Author: Takeshi Yamamuro <ya...@apache.org>
Closes #21711 from maropu/SPARK-24681.
Project: http://git-wip-us.apache.org/repos/asf/spark/repo
Commit: http://git-wip-us.apache.org/repos/asf/spark/commit/2a4dd6f0
Tree: http://git-wip-us.apache.org/repos/asf/spark/tree/2a4dd6f0
Diff: http://git-wip-us.apache.org/repos/asf/spark/diff/2a4dd6f0
Branch: refs/heads/master
Commit: 2a4dd6f06cfd2f58fda9786c88809e6de695444e
Parents: 912634b
Author: Takeshi Yamamuro <ya...@apache.org>
Authored: Tue Jul 17 14:15:30 2018 -0700
Committer: Xiao Li <ga...@gmail.com>
Committed: Tue Jul 17 14:15:30 2018 -0700
----------------------------------------------------------------------
.../spark/sql/hive/HiveExternalCatalog.scala | 34 ++++++++++++++++----
.../spark/sql/hive/execution/HiveDDLSuite.scala | 19 +++++++++++
2 files changed, 46 insertions(+), 7 deletions(-)
----------------------------------------------------------------------
http://git-wip-us.apache.org/repos/asf/spark/blob/2a4dd6f0/sql/hive/src/main/scala/org/apache/spark/sql/hive/HiveExternalCatalog.scala
----------------------------------------------------------------------
diff --git a/sql/hive/src/main/scala/org/apache/spark/sql/hive/HiveExternalCatalog.scala b/sql/hive/src/main/scala/org/apache/spark/sql/hive/HiveExternalCatalog.scala
index 44480ce..7f28fc4 100644
--- a/sql/hive/src/main/scala/org/apache/spark/sql/hive/HiveExternalCatalog.scala
+++ b/sql/hive/src/main/scala/org/apache/spark/sql/hive/HiveExternalCatalog.scala
@@ -138,17 +138,37 @@ private[spark] class HiveExternalCatalog(conf: SparkConf, hadoopConf: Configurat
}
/**
- * Checks the validity of data column names. Hive metastore disallows the table to use comma in
- * data column names. Partition columns do not have such a restriction. Views do not have such
- * a restriction.
+ * Checks the validity of data column names. Hive metastore disallows the table to use some
+ * special characters (',', ':', and ';') in data column names, including nested column names.

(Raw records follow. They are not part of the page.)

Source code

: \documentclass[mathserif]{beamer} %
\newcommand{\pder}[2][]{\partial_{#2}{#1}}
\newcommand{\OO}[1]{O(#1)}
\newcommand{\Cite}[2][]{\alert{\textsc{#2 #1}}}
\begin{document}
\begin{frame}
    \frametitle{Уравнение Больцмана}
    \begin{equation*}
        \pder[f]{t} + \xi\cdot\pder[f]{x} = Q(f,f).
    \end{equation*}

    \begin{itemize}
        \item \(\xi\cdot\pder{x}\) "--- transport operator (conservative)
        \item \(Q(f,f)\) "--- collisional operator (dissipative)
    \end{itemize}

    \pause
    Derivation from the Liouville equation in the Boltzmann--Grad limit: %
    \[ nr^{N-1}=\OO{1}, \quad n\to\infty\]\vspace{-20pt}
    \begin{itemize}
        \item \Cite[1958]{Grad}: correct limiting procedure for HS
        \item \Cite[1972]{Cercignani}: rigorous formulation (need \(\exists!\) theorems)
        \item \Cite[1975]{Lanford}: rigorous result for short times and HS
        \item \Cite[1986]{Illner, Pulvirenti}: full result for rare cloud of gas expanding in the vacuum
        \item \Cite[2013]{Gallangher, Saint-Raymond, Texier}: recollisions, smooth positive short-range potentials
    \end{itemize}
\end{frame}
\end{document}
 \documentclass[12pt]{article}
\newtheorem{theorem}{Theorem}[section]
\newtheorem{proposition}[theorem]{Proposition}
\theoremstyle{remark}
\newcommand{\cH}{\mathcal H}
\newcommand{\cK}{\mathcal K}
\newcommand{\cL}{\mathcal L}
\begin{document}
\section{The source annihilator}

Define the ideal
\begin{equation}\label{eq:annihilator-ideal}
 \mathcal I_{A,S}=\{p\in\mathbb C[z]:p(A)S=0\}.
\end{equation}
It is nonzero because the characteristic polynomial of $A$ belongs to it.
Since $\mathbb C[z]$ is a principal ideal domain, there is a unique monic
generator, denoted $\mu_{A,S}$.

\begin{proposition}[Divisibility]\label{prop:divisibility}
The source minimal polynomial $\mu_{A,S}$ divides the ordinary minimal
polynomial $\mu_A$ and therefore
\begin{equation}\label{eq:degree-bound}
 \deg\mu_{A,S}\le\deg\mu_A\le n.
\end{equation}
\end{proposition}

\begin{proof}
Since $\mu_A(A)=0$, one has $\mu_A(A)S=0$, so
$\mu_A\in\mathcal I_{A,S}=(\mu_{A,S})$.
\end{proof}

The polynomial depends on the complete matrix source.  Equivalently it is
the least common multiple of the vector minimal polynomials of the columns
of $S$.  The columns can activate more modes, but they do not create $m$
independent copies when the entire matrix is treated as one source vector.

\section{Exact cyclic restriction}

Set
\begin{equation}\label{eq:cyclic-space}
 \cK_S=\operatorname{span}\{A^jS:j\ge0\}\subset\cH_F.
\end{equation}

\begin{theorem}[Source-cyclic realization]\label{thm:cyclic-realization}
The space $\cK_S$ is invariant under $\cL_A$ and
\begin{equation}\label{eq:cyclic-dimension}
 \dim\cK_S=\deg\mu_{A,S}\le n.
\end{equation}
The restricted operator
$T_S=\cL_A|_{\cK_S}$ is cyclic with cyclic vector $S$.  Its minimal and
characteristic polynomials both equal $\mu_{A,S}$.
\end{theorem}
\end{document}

+ * Partition columns do not have such a restriction. Views do not have such a restriction.
*/
private def verifyDataSchema(
tableName: TableIdentifier, tableType: CatalogTableType, dataSchema: StructType): Unit = {
if (tableType != VIEW) {
- dataSchema.map(_.name).foreach { colName =>
- if (colName.contains(",")) {
- throw new AnalysisException("Cannot create a table having a column whose name contains " +
- s"commas in Hive metastore. Table: $tableName; Column: $colName")
+ val invalidChars = Seq(",", ":", ";")
+ def verifyNestedColumnNames(schema: StructType): Unit = schema.foreach { f =>
+ f.dataType match {
+ case st: StructType => verifyNestedColumnNames(st)
+ case _ if invalidChars.exists(f.name.contains) =>
+ val invalidCharsString = invalidChars.map(c => s"'$c'").mkString(", ")
+ val errMsg = "Cannot create a table having a nested column whose name contains " +
+ s"invalid characters ($invalidCharsString) in Hive metastore. Table: $tableName; " +
+ s"Column: ${f.name}"
+ throw new AnalysisException(errMsg)
+ case _ =>
+ }
+ }
+
+ dataSchema.foreach { f =>
+ f.dataType match {
+ // Checks top-level column names
+ case _ if f.name.contains(",") =>
+ throw new AnalysisException("Cannot create a table having a column whose name " +
+ s"contains commas in Hive metastore. Table: $tableName; Column: ${f.name}")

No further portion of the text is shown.